Return exactly the span of lines in the following data that opens with the line containing "to generate a" and closes with the line containing "To get more". Include nothing else.

Dataset entries
┄┄┄┄┄┄

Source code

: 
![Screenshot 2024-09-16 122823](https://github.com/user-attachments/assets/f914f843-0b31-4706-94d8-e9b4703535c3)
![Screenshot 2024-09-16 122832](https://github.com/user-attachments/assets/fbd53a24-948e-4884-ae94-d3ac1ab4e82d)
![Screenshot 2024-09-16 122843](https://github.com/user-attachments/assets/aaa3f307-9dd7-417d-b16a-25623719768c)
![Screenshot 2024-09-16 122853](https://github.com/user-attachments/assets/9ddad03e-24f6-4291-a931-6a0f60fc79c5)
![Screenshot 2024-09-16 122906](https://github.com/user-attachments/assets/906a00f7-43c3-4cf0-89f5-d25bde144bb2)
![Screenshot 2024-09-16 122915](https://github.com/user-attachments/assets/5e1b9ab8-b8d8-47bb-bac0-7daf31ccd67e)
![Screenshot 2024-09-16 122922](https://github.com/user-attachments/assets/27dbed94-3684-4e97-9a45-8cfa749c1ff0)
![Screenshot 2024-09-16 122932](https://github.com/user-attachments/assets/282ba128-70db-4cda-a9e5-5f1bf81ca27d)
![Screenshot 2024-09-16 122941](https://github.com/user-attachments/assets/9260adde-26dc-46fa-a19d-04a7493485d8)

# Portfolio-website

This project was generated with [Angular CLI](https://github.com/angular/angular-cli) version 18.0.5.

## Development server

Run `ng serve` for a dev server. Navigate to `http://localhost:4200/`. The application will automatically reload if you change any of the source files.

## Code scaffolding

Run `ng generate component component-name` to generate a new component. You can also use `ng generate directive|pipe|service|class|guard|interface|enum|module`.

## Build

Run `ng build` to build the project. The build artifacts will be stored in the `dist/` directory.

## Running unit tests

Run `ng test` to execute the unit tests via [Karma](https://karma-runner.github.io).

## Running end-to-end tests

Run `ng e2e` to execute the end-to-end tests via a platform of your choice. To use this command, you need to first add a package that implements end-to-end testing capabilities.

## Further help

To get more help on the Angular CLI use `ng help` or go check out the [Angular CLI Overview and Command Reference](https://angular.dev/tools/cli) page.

┄┄┄┄┄┄

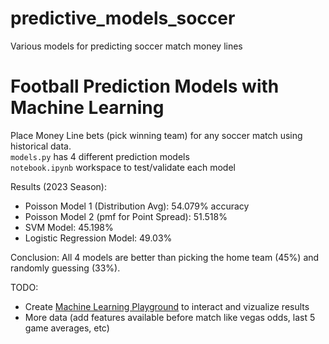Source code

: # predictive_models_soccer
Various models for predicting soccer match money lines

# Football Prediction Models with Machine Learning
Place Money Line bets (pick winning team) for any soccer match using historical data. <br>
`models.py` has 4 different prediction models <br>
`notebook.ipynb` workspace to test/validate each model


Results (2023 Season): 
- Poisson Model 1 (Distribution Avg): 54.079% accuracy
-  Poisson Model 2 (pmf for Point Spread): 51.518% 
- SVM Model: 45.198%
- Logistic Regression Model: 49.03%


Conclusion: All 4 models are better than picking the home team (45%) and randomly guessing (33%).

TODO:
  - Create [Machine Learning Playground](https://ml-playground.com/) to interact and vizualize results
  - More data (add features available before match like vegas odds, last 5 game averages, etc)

┄┄┄┄┄┄

Exercise response:
Run `ng generate component component-name` to generate a new component. You can also use `ng generate directive|pipe|service|class|guard|interface|enum|module`.

## Build

Run `ng build` to build the project. The build artifacts will be stored in the `dist/` directory.

## Running unit tests

Run `ng test` to execute the unit tests via [Karma](https://karma-runner.github.io).

## Running end-to-end tests

Run `ng e2e` to execute the end-to-end tests via a platform of your choice. To use this command, you need to first add a package that implements end-to-end testing capabilities.

## Further help

To get more help on the Angular CLI use `ng help` or go check out the [Angular CLI Overview and Command Reference](https://angular.dev/tools/cli) page.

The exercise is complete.